• Records for the task:
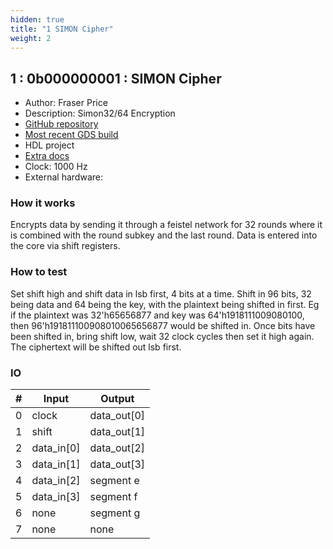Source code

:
 ```yaml
---
hidden: true
title: "1 SIMON Cipher"
weight: 2
---
```


## 1 : 0b000000001 : SIMON Cipher

* Author: Fraser Price
* Description: Simon32/64 Encryption
* [GitHub repository](https://github.com/Fraserbc/tt02-simon)
* [Most recent GDS build](https://github.com/Fraserbc/tt02-simon/actions/runs/3429009161)
* HDL project
* [Extra docs]()
* Clock: 1000 Hz
* External hardware: 



### How it works

Encrypts data by sending it through a feistel network for 32 rounds where it is combined with the round subkey and the last round. Data is entered into the core via shift registers.


### How to test

Set shift high and shift data in lsb first, 4 bits at a time. Shift in 96 bits, 32 being data and 64 being the key, with the plaintext being shifted in first. Eg if the plaintext was 32'h65656877 and key was 64'h1918111009080100, then 96'h191811100908010065656877 would be shifted in. Once bits have been shifted in, bring shift low, wait 32 clock cycles then set it high again. The ciphertext will be shifted out lsb first.


### IO

| # | Input        | Output       |
|---|--------------|--------------|
| 0 | clock  | data_out[0] |
| 1 | shift  | data_out[1] |
| 2 | data_in[0]  | data_out[2] |
| 3 | data_in[1]  | data_out[3] |
| 4 | data_in[2]  | segment e |
| 5 | data_in[3]  | segment f |
| 6 | none  | segment g |
| 7 | none  | none |

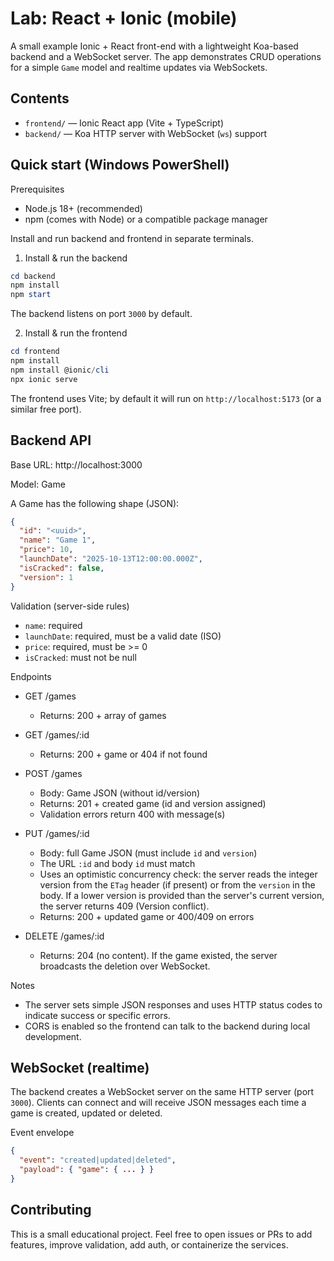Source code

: # Lab: React + Ionic (mobile)

A small example Ionic + React front-end with a lightweight Koa-based backend and a WebSocket server. The app demonstrates CRUD operations for a simple `Game` model and realtime updates via WebSockets.

## Contents

- `frontend/` — Ionic React app (Vite + TypeScript)
- `backend/` — Koa HTTP server with WebSocket (`ws`) support

## Quick start (Windows PowerShell)

Prerequisites

- Node.js 18+ (recommended)
- npm (comes with Node) or a compatible package manager

Install and run backend and frontend in separate terminals.

1. Install & run the backend

```powershell
cd backend
npm install
npm start
```

The backend listens on port `3000` by default.

2. Install & run the frontend

```powershell
cd frontend
npm install
npm install @ionic/cli
npx ionic serve
```

The frontend uses Vite; by default it will run on `http://localhost:5173` (or a similar free port).

## Backend API

Base URL: http://localhost:3000

Model: Game

A Game has the following shape (JSON):

```json
{
  "id": "<uuid>",
  "name": "Game 1",
  "price": 10,
  "launchDate": "2025-10-13T12:00:00.000Z",
  "isCracked": false,
  "version": 1
}
```

Validation (server-side rules)

- `name`: required
- `launchDate`: required, must be a valid date (ISO)
- `price`: required, must be >= 0
- `isCracked`: must not be null

Endpoints

- GET /games

  - Returns: 200 + array of games

- GET /games/:id

  - Returns: 200 + game or 404 if not found

- POST /games

  - Body: Game JSON (without id/version)
  - Returns: 201 + created game (id and version assigned)
  - Validation errors return 400 with message(s)

- PUT /games/:id

  - Body: full Game JSON (must include `id` and `version`)
  - The URL `:id` and body `id` must match
  - Uses an optimistic concurrency check: the server reads the integer version from the `ETag` header (if present) or from the `version` in the body. If a lower version is provided than the server's current version, the server returns 409 (Version conflict).
  - Returns: 200 + updated game or 400/409 on errors

- DELETE /games/:id
  - Returns: 204 (no content). If the game existed, the server broadcasts the deletion over WebSocket.

Notes

- The server sets simple JSON responses and uses HTTP status codes to indicate success or specific errors.
- CORS is enabled so the frontend can talk to the backend during local development.

## WebSocket (realtime)

The backend creates a WebSocket server on the same HTTP server (port `3000`). Clients can connect and will receive JSON messages each time a game is created, updated or deleted.

Event envelope

```json
{
  "event": "created|updated|deleted",
  "payload": { "game": { ... } }
}
```

## Contributing

This is a small educational project. Feel free to open issues or PRs to add features, improve validation, add auth, or containerize the services.
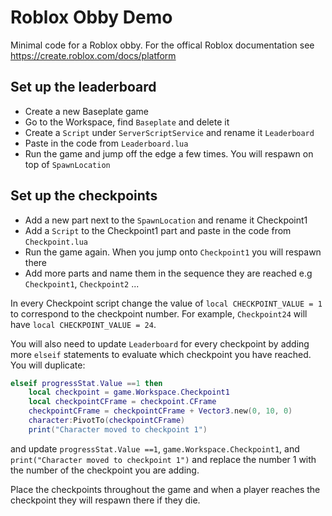 # Roblox Obby Demo

Minimal code for a Roblox obby. For the offical Roblox documentation see https://create.roblox.com/docs/platform

## Set up the leaderboard

- Create a new Baseplate game
- Go to the Workspace, find `Baseplate` and delete it
- Create a `Script` under `ServerScriptService` and rename it `Leaderboard`
- Paste in the code from `Leaderboard.lua`
- Run the game and jump off the edge a few times. You will respawn on top of `SpawnLocation`

## Set up the checkpoints

- Add a new part next to the `SpawnLocation` and rename it Checkpoint1
- Add a `Script` to the Checkpoint1 part and paste in the code from `Checkpoint.lua`
- Run the game again. When you jump onto `Checkpoint1` you will respawn there
- Add more parts and name them in the sequence they are reached e.g `Checkpoint1`, `Checkpoint2` ...

In every Checkpoint script change the value of `local CHECKPOINT_VALUE = 1` to correspond to the checkpoint
number. For example, `Checkpoint24` will have `local CHECKPOINT_VALUE = 24`.

You will also need to update `Leaderboard` for every checkpoint by adding more `elseif` statements
to evaluate which checkpoint you have reached. 
You will duplicate:
```lua
elseif progressStat.Value ==1 then
    local checkpoint = game.Workspace.Checkpoint1
    local checkpointCFrame = checkpoint.CFrame
    checkpointCFrame = checkpointCFrame + Vector3.new(0, 10, 0)
    character:PivotTo(checkpointCFrame)
    print("Character moved to checkpoint 1")
```
and update `progressStat.Value ==1`, `game.Workspace.Checkpoint1`, and `print("Character moved to checkpoint 1")`
and replace the number 1 with the number of the checkpoint you are adding.

Place the checkpoints throughout the game and when a player reaches the checkpoint they will respawn
there if they die.
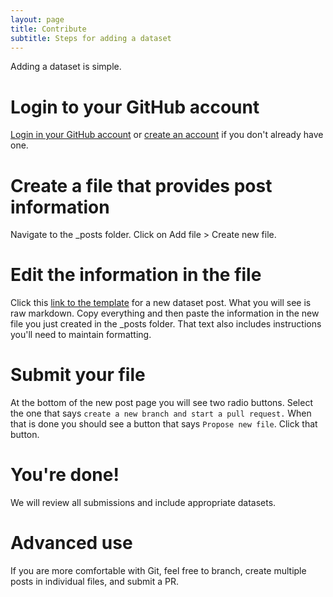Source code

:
 ```yaml
---
layout: page
title: Contribute
subtitle: Steps for adding a dataset
---
```


Adding a dataset is simple.

# Login to your GitHub account
[Login in your GitHub account](https://github.com/join) or [create an account](https://github.com/join) if you don't already have one.

# Create a file that provides post information
Navigate to the _posts folder. Click on Add file > Create new file.

# Edit the information in the file
Click this [link to the template](https://raw.githubusercontent.com/POMAgAnalytics/POMAgAnalytics.github.io/main/data_submission_template.md) for a new dataset post. What you will see is raw markdown. Copy everything and then paste the information in the new file you just created in the _posts folder. That text also includes instructions you'll need to maintain formatting.

# Submit your file
At the bottom of the new post page you will see two radio buttons. Select the one that says `create a new branch and start a pull request.` When that is done you should see a button that says `Propose new file`. Click that button.

# You're done! 
We will review all submissions and include appropriate datasets.

# Advanced use
If you are more comfortable with Git, feel free to branch, create multiple posts in individual files, and submit a PR.

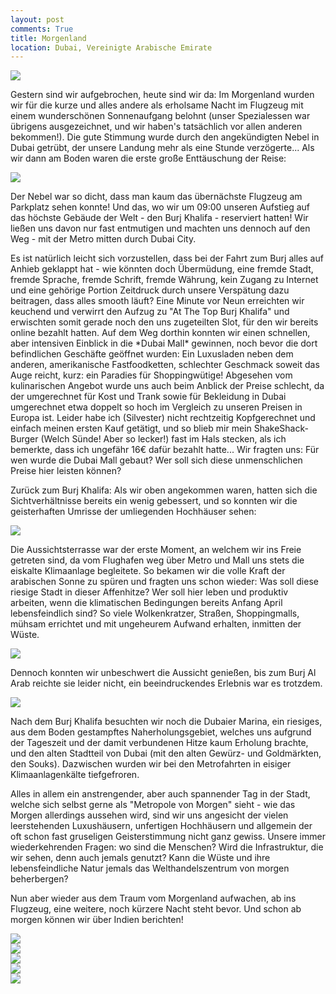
 ```yaml
---
layout: post
comments: True
title: Morgenland
location: Dubai, Vereinigte Arabische Emirate
---
```

<p>
<a href='http://whataboutas.data.s3.amazonaws.com/images/2015-04-07-morgenland/P1050583.JPG' data-lightbox='Post' title='Morgenstimmung im Flugzeug'
><img class='img-wide' src='http://whataboutas.data.s3.amazonaws.com/images/2015-04-07-morgenland/previews/P1050583.jpg' /></a>
</p>
<p>
Gestern sind wir aufgebrochen, heute sind wir da: Im Morgenland wurden wir für die kurze und alles andere als erholsame Nacht im Flugzeug mit einem wunderschönen Sonnenaufgang belohnt (unser Spezialessen war übrigens ausgezeichnet, und wir haben's tatsächlich vor allen anderen bekommen!). Die gute Stimmung wurde durch den angekündigten Nebel in Dubai getrübt, der unsere Landung mehr als eine Stunde verzögerte... Als wir dann am Boden waren die erste große Enttäuschung der Reise:
</p>
<!--more-->
<p>
<a href='http://whataboutas.data.s3.amazonaws.com/images/2015-04-07-morgenland/P1050585.JPG' data-lightbox='Post' title='Nebelsuppe zum Frühstück'
><img class='img-wide' src='http://whataboutas.data.s3.amazonaws.com/images/2015-04-07-morgenland/previews/P1050585.jpg' /></a>
</p>
<p>
Der Nebel war so dicht, dass man kaum das übernächste Flugzeug am Parkplatz sehen konnte! Und das, wo wir um 09:00 unseren Aufstieg auf das höchste Gebäude der Welt - den Burj Khalifa - reserviert hatten! Wir ließen uns davon nur fast entmutigen und machten uns dennoch auf den Weg - mit der Metro mitten durch Dubai City.
</p>
<p>
Es ist natürlich leicht sich vorzustellen, dass bei der Fahrt zum Burj alles auf Anhieb geklappt hat - wie könnten doch Übermüdung, eine fremde Stadt, fremde Sprache, fremde Schrift, fremde Währung, kein Zugang zu Internet und eine gehörige Portion Zeitdruck durch unsere Verspätung dazu beitragen, dass alles smooth läuft? Eine Minute vor Neun erreichten wir keuchend und verwirrt den Aufzug zu "At The Top Burj Khalifa" und erwischten somit gerade noch den uns zugeteilten Slot, für den wir bereits online bezahlt hatten. Auf dem Weg dorthin konnten wir einen schnellen, aber intensiven Einblick in die *Dubai Mall* gewinnen, noch bevor die dort befindlichen Geschäfte geöffnet wurden: Ein Luxusladen neben dem anderen, amerikanische Fastfoodketten, schlechter Geschmack soweit das Auge reicht, kurz: ein Paradies für Shoppingwütige! Abgesehen vom kulinarischen Angebot wurde uns auch beim Anblick der Preise schlecht, da der umgerechnet für Kost und Trank sowie für Bekleidung in Dubai umgerechnet etwa doppelt so hoch im Vergleich zu unseren Preisen in Europa ist. Leider habe ich (Silvester) nicht rechtzeitig Kopfgerechnet und einfach meinen ersten Kauf getätigt, und so blieb mir mein ShakeShack-Burger (Welch Sünde! Aber so lecker!) fast im Hals stecken, als ich bemerkte, dass ich ungefähr 16€ dafür bezahlt hatte... Wir fragten uns: Für wen wurde die Dubai Mall gebaut? Wer soll sich diese unmenschlichen Preise hier leisten können?
</p>
<p>
Zurück zum Burj Khalifa: Als wir oben angekommen waren, hatten sich die Sichtverhältnisse bereits ein wenig gebessert, und so konnten wir die geisterhaften Umrisse der umliegenden Hochhäuser sehen:
</p>
<div>
<a href='http://whataboutas.data.s3.amazonaws.com/images/2015-04-07-morgenland/DSC_0191.JPG' data-lightbox='Post' title='Blick vom Burj Khalifa auf die benachbarten Hochhäuser'
><img class='img-wide' src='http://whataboutas.data.s3.amazonaws.com/images/2015-04-07-morgenland/previews/DSC_0191.jpg' /> </a>
</div>
<p>
Die Aussichtsterrasse war der erste Moment, an welchem wir ins Freie getreten sind, da vom Flughafen weg über Metro und Mall uns stets die eiskalte Klimaanlage begleitete. So bekamen wir die volle Kraft der arabischen Sonne zu spüren und fragten uns schon wieder: Was soll diese riesige Stadt in dieser Affenhitze? Wer soll hier leben und produktiv arbeiten, wenn die klimatischen Bedingungen bereits Anfang April lebensfeindlich sind? So viele Wolkenkratzer, Straßen, Shoppingmalls, mühsam errichtet und mit ungeheurem Aufwand erhalten, inmitten der Wüste.
</p>
<p><a href='http://whataboutas.data.s3.amazonaws.com/images/2015-04-07-morgenland/DSC_0208.JPG' class='imageslink' data-lightbox='Post' title='Brunnenanlage am Fuße des Burj Khalifa, im Hintergrund die weite Wüste'
><img class='links' src='http://whataboutas.data.s3.amazonaws.com/images/2015-04-07-morgenland/thumbs/DSC_0208.JPG' /></a>
</p>
<p>
Dennoch konnten wir unbeschwert die Aussicht genießen, bis zum Burj Al Arab reichte sie leider nicht, ein beeindruckendes Erlebnis war es trotzdem.
</p>
<p>
<a href='http://whataboutas.data.s3.amazonaws.com/images/2015-04-07-morgenland/DSC_0218.JPG' class='imageslink' data-lightbox='Post' title='Der obligatorische Selfie!'
><img class='rechts' src='http://whataboutas.data.s3.amazonaws.com/images/2015-04-07-morgenland/thumbs/DSC_0218.JPG' /></a>
</p>
<p>
Nach dem Burj Khalifa besuchten wir noch die Dubaier Marina, ein riesiges, aus dem Boden gestampftes Naherholungsgebiet, welches uns aufgrund der Tageszeit und der damit verbundenen Hitze kaum Erholung brachte, und den alten Stadtteil von Dubai (mit den alten Gewürz- und Goldmärkten, den Souks). Dazwischen wurden wir bei den Metrofahrten in eisiger Klimaanlagenkälte tiefgefroren.
</p>
<p>Alles in allem ein anstrengender, aber auch spannender Tag in der Stadt, welche sich selbst gerne als "Metropole von Morgen" sieht - wie das Morgen allerdings aussehen wird, sind wir uns angesicht der vielen leerstehenden Luxushäusern, unfertigen Hochhäusern und allgemein der oft schon fast gruseligen Geisterstimmung nicht ganz gewiss. Unsere immer wiederkehrenden Fragen: wo sind die Menschen? Wird die Infrastruktur, die wir sehen, denn auch jemals genutzt? Kann die Wüste und ihre lebensfeindliche Natur jemals das Welthandelszentrum von morgen beherbergen?
</p>
<p>
Nun aber wieder aus dem Traum vom Morgenland aufwachen, ab ins Flugzeug, eine weitere, noch kürzere Nacht steht bevor. Und schon ab morgen können wir über Indien berichten!
</p>
<p>
<div class='image-frame'>
<div class='nailthumb-container square-thumb'><a href='http://whataboutas.data.s3.amazonaws.com/images/2015-04-07-morgenland/DSC_0225.JPG' class='imageslink' data-lightbox='Gallery' title='Angela, Wüste, Himmel, und sonst nicht mehr viel'
><img class='images' src='http://whataboutas.data.s3.amazonaws.com/images/2015-04-07-morgenland/thumbs/DSC_0225.JPG' /></a>
</div>
<div class='nailthumb-container square-thumb'><a href='http://whataboutas.data.s3.amazonaws.com/images/2015-04-07-morgenland/DSC_0255.JPG' class='imageslink' data-lightbox='Gallery' title='The Burj and us!'
><img class='images' src='http://whataboutas.data.s3.amazonaws.com/images/2015-04-07-morgenland/thumbs/DSC_0255.JPG' /></a>
</div>
<div class='nailthumb-container square-thumb'><a href='http://whataboutas.data.s3.amazonaws.com/images/2015-04-07-morgenland/DSC_0294.JPG' class='imageslink' data-lightbox='Gallery' title='Marina Dubai'
><img class='images' src='http://whataboutas.data.s3.amazonaws.com/images/2015-04-07-morgenland/thumbs/DSC_0294.JPG' /></a>
</div>
<div class='nailthumb-container square-thumb'><a href='http://whataboutas.data.s3.amazonaws.com/images/2015-04-07-morgenland/DSC_0313.JPG' class='imageslink' data-lightbox='Gallery' title='Das alte Dubai'
><img class='images' src='http://whataboutas.data.s3.amazonaws.com/images/2015-04-07-morgenland/thumbs/DSC_0313.JPG' /></a>
</div>
<div class='nailthumb-container square-thumb'><a href='http://whataboutas.data.s3.amazonaws.com/images/2015-04-07-morgenland/P1050613.JPG' class='imageslink' data-lightbox='Gallery' title='Abschied vom Burj...'
><img class='images' src='http://whataboutas.data.s3.amazonaws.com/images/2015-04-07-morgenland/thumbs/P1050613.JPG' /></a>
</div>
</div>
</p>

• Goal of the exercise: Going through the material above, work out how many lines contain the string "localhost" and give only that figure.

• Reply: 2